Take for example our use of the verb ‘LOVE’:

  • I love my husband
  • I love chocolate
  • I love to read
  • and my common email/letter closing of ‘love, Maria’

The overuse and cross-categories application of ‘to love’ has so watered down this affectionate inclination that when we are told to love God, it doesn’t seem to be a big deal.

Same with the idea of ‘BELIEVE’:

  • I believe that people are basically good
  • I believe in family
  • I believe in luck
  • I believe in love
  • I believe in being the best I can be
  • I believe that 2 and 2 are 4

The Bible takes the exhortation to believe VERY seriously. It actually seems to be a matter of eternal life or death, what we believe. So how should we think about it?
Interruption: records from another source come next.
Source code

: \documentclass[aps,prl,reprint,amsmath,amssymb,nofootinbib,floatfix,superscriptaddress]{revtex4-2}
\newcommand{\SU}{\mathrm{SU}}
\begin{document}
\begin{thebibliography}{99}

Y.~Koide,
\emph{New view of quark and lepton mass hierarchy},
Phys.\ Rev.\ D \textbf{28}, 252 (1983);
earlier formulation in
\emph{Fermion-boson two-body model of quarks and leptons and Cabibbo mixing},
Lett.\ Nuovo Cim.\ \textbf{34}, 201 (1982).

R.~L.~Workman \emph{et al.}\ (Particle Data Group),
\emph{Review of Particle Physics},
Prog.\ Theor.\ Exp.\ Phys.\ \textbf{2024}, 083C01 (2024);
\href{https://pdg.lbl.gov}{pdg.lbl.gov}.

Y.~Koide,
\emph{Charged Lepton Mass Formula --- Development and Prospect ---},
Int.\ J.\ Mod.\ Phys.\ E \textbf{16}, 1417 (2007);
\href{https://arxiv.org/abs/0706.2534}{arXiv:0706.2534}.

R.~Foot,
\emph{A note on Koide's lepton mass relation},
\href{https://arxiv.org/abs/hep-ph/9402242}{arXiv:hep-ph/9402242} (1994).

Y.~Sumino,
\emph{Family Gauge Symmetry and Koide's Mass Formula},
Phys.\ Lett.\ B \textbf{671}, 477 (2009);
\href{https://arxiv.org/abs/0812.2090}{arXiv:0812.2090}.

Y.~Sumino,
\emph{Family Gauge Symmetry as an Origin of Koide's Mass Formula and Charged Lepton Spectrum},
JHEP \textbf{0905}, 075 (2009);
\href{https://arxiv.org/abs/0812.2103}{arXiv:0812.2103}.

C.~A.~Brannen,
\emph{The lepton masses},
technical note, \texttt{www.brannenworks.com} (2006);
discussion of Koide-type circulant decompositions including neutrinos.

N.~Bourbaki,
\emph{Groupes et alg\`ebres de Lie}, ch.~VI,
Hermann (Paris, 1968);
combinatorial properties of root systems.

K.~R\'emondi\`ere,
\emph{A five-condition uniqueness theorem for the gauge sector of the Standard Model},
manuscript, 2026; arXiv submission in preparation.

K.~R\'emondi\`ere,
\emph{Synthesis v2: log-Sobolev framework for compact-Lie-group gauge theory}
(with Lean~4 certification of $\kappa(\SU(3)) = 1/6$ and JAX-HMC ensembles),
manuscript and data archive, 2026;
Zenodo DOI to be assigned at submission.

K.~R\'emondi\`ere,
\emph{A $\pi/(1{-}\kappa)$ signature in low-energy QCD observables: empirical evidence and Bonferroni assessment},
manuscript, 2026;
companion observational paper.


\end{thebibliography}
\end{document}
Does it matter how we believe or what we believe in?  After all, the half-brother of Jesus taught us “…even the demons believe (in God) and shudder!” James 2:19b

Maybe a more precise question might be: How do we distinguish saving belief and simple factual belief?  And does that preposition IN make the difference?

Blue Letter Bible is the name of a website/app that provides a wealth of examples in how terms are used. In their discussion of the verb ‘to believe’ (Greek verb # 4100 PISTEUO) they consider contexts both in the Bible and in literature preceding and after NT days.  I found these nuanced meanings helpful:

  • to rely on
  • to place one’s confidence in
  • to embrace with joy
  • to make the foundation of your faith

In view of the richer and deeper concept of ‘to believe’ I now make a point to use one of these fresher substitutes. So in lieu of saying: I believe in Jesus, I substitute I rely on Jesus for all my needs.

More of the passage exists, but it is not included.